ÁGORA

Los doce decanos que tomaron posesión en el acto

Doce facultades renuevan sus decanatos

Texto: Alberto Martín, Fotografía: Jesús de Miguel - 13 jun 2022 20:11 CET

Cinco decanas y siete decanos han tomado posesión de sus cargos en un acto celebrado en la Facultad de Odontología este 13 de junio, como resultado de los procesos electorales celebrados en los respectivos centros el pasado mes de mayo.

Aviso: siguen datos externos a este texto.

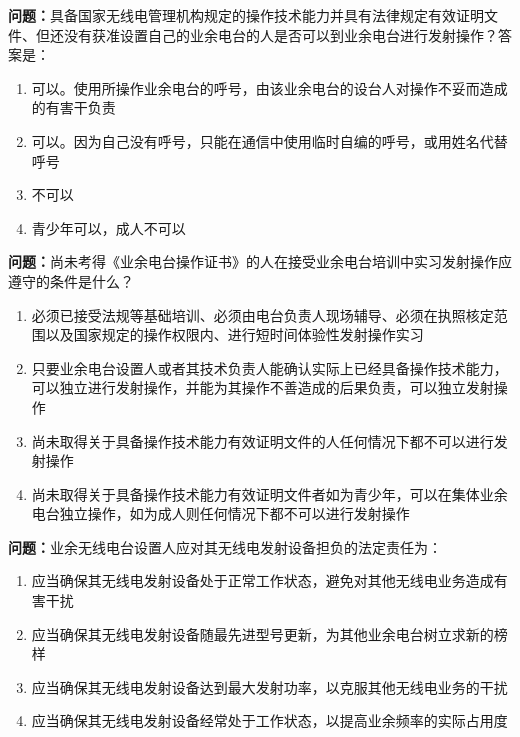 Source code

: \bigskip


\noindent\textbf{问题：}具备国家无线电管理机构规定的操作技术能力并具有法律规定有效证明文件、但还没有获准设置自己的业余电台的人是否可以到业余电台进行发射操作？答案是：
\begin{enumerate}[label=\Alph*), leftmargin=3em]
\item 可以。使用所操作业余电台的呼号，由该业余电台的设台人对操作不妥而造成的有害干负责
\item 可以。因为自己没有呼号，只能在通信中使用临时自编的呼号，或用姓名代替呼号
\item 不可以
\item 青少年可以，成人不可以
\end{enumerate}

\bigskip


\noindent\textbf{问题：}尚未考得《业余电台操作证书》的人在接受业余电台培训中实习发射操作应遵守的条件是什么？
\begin{enumerate}[label=\Alph*), leftmargin=3em]
\item 必须已接受法规等基础培训、必须由电台负责人现场辅导、必须在执照核定范围以及国家规定的操作权限内、进行短时间体验性发射操作实习
\item 只要业余电台设置人或者其技术负责人能确认实际上已经具备操作技术能力，可以独立进行发射操作，并能为其操作不善造成的后果负责，可以独立发射操作
\item 尚未取得关于具备操作技术能力有效证明文件的人任何情况下都不可以进行发射操作
\item 尚未取得关于具备操作技术能力有效证明文件者如为青少年，可以在集体业余电台独立操作，如为成人则任何情况下都不可以进行发射操作
\end{enumerate}

\bigskip


\noindent\textbf{问题：}业余无线电台设置人应对其无线电发射设备担负的法定责任为：
\begin{enumerate}[label=\Alph*), leftmargin=3em]
\item 应当确保其无线电发射设备处于正常工作状态，避免对其他无线电业务造成有害干扰
\item 应当确保其无线电发射设备随最先进型号更新，为其他业余电台树立求新的榜样
\item 应当确保其无线电发射设备达到最大发射功率，以克服其他无线电业务的干扰
\item 应当确保其无线电发射设备经常处于工作状态，以提高业余频率的实际占用度
\end{enumerate}

\bigskip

Cinco inician su segundo mandato de cuatro años -Ángel Gómez, en Físicas; Esther del Campo, en Políticas y Sociología; Carmen Martínez, en Enfermería, Fisioterapia y Podología; Cristóbal Pareja, en Estudios Estadísticos, y Javier Arias, en Medicina- y siete acceden al cargo por vez primeraRaquel Monje, en Bellas Artes; Benito Muñoz, en Biológicas; Mayte Villalba, en Químicas, Isabel Durán, en Filología; Luis Hernández-Yáñez, en Informática, José Miguel Ezquerro, en Óptica y Optometría, y Luis Enrique López, en Psicología.

 

El acto -que estuvo presidido por el vicerrector de Ordenación Académica, Javier Montero, por la indisposición del rector Joaquín Goyache-, además de permitir escuchar a las cinco decanas y siete decanos que tomaron posesión, también dio voz a las tres mujeres y cuatro hombres que dejaban el cargo: Elena Blanch, Nieves Rojo e Isabel Sánchez-Pérez, quienes concluyeron sus mandatos en Bellas Artes, Psicología y Óptica, respectivamente, tras 8 años; Francisco Ortega y Eugenio Luján, quienes también ha agotado sus dos ciclos electorales al frente de Químicas y Filología, y los profesores Jesús Pérez Gil y Francisco José López, que dan el relevo en Biológicas e Informática, tras cuatro años en el cargo.

 

Tras leer las fórmulas de compromiso en presencia de la secretaria general, Araceli Manjón-Cabeza, y del vicerrector Javier Montero, comenzaron los veinte turnos de palabra. Los primeros en hablar fueron los decanos salientes. Todos ellos agradecieron a sus equipos, profesores, personal y estudiantes de sus centros el trabajo y la colaboración recibida, y a los equipos rectorales con los que han coincidido -hasta tres, los de Carrillo, Andradas y Goyache, para quienes han estado ocho años- su leal colaboración. También al resto de decanos, con los que han colaborado de manera permanente. Y, por supuesto, a sus familias, las grandes damnificadas de su servicio a la universidad. Por último, recordaron a los profesores, personal y estudiantes que nos han dejado durante estos últimos años, muchos de ellos por culpa de la pandemia.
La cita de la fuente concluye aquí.